Maud Newton’s interview with Kate Christensen contained only good bits, and I wish I could quote it all here. So many fascinating thoughts about books, writing, about women writing, and it was only a short interview anyway.

I will share with you just one more part I particularly liked.

Kate Christensen on her first book’s reception: “I felt a bit like an underdog/loser with a thwarted ego and an axe to grind in one of my own novels, and in that sense it was ironic, fitting, and really, the best thing that could have happened to me. Sure, it pissed me off at first, because few things are more infuriating than being underestimated, but it also lit a fire under my ass, so to speak, and taught me a few valuable Zennish lessons about writing: Let It Go (you can’t control what people make of your work); Keep Moving Forward Like a Shark (all you can do is write more books); and Ride the Ocean Tides and Stay Your Course (your internal compass, not a glowing or scathing review, is the one authority to be heeded and obeyed).”

October 23, 2007

I vow

Lying there with her head on his chest. “I vow to never forget the Robin’s Rest,” she said. “Or the tartan of its bedspreads.”

October 23, 2007

The world is good

I can’t remember where I read it– in a letter, an interview, an essay or a novel– Carol Shields writing about reading obituaries, the stories you find there. The closest thing I can find now is the passage from Unless. Reta and her husband are walking through the cemetery: “Here is an inventory of relics and fashion and a sentimental embrace of death, invoking what may well be the richest moments in a lifetime, the shrine of tears and aching history”.

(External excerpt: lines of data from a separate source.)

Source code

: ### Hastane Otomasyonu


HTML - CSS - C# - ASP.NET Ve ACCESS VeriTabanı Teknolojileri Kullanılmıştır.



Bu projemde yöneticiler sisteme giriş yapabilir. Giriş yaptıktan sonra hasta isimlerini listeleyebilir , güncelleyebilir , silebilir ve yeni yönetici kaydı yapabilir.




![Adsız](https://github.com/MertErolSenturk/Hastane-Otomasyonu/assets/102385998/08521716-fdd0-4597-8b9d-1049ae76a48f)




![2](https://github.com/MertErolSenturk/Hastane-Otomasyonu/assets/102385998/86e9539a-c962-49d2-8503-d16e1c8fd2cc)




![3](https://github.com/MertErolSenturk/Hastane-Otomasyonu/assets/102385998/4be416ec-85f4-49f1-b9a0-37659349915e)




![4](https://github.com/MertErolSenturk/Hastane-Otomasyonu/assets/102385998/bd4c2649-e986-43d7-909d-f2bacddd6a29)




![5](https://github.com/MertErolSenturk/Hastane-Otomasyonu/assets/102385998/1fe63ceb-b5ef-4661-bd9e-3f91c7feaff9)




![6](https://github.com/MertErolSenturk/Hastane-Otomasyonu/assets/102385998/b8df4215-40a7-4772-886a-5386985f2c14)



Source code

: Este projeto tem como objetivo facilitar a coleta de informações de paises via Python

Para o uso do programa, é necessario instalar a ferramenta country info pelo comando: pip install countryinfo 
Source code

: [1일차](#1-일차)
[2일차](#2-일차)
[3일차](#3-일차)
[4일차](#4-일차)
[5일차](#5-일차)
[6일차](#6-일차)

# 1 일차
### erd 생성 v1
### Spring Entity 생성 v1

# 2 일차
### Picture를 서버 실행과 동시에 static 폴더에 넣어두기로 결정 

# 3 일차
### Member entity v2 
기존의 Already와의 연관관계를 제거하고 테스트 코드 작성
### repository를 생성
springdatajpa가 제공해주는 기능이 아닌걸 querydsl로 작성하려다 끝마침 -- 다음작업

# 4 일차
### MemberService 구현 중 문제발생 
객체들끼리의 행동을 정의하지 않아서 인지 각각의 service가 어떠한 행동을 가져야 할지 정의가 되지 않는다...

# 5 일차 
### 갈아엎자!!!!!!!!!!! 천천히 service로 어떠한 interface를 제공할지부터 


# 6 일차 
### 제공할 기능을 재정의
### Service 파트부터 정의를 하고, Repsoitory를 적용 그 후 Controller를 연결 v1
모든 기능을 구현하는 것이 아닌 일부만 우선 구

I don’t read celebrity gossip anymore, but I do read the death notices in The Globe every Saturday. It’s a bit morbid, I realize, and I do end up getting tears on the newsprint, but really I find what lies in the obits such an antidote to the rest of the paper, such marvelous stories. There are people in the obituaries who stay married all their lives. They leave behind their spouses, children, nieces, nephews, friends. They are proud, beloved, missed. And oh the details: they fought in wars, moved across the world to call this country home, had multiple careers, made great discoveries, loved their families, loved their pets, enjoyed their cottages, changed the world, taught school, told jokes and stories, and were the bravest, strongest, most loving, kind, hilarious, unique and vibrant person many people ever knew. Of course not all of these stories are so satisfying: young people whose deaths must leave irreparable holes in a family, those who leave behind partners and children after so little time. But still, there is so much love here, and it’s heartening. So little else is, and so I savour these things.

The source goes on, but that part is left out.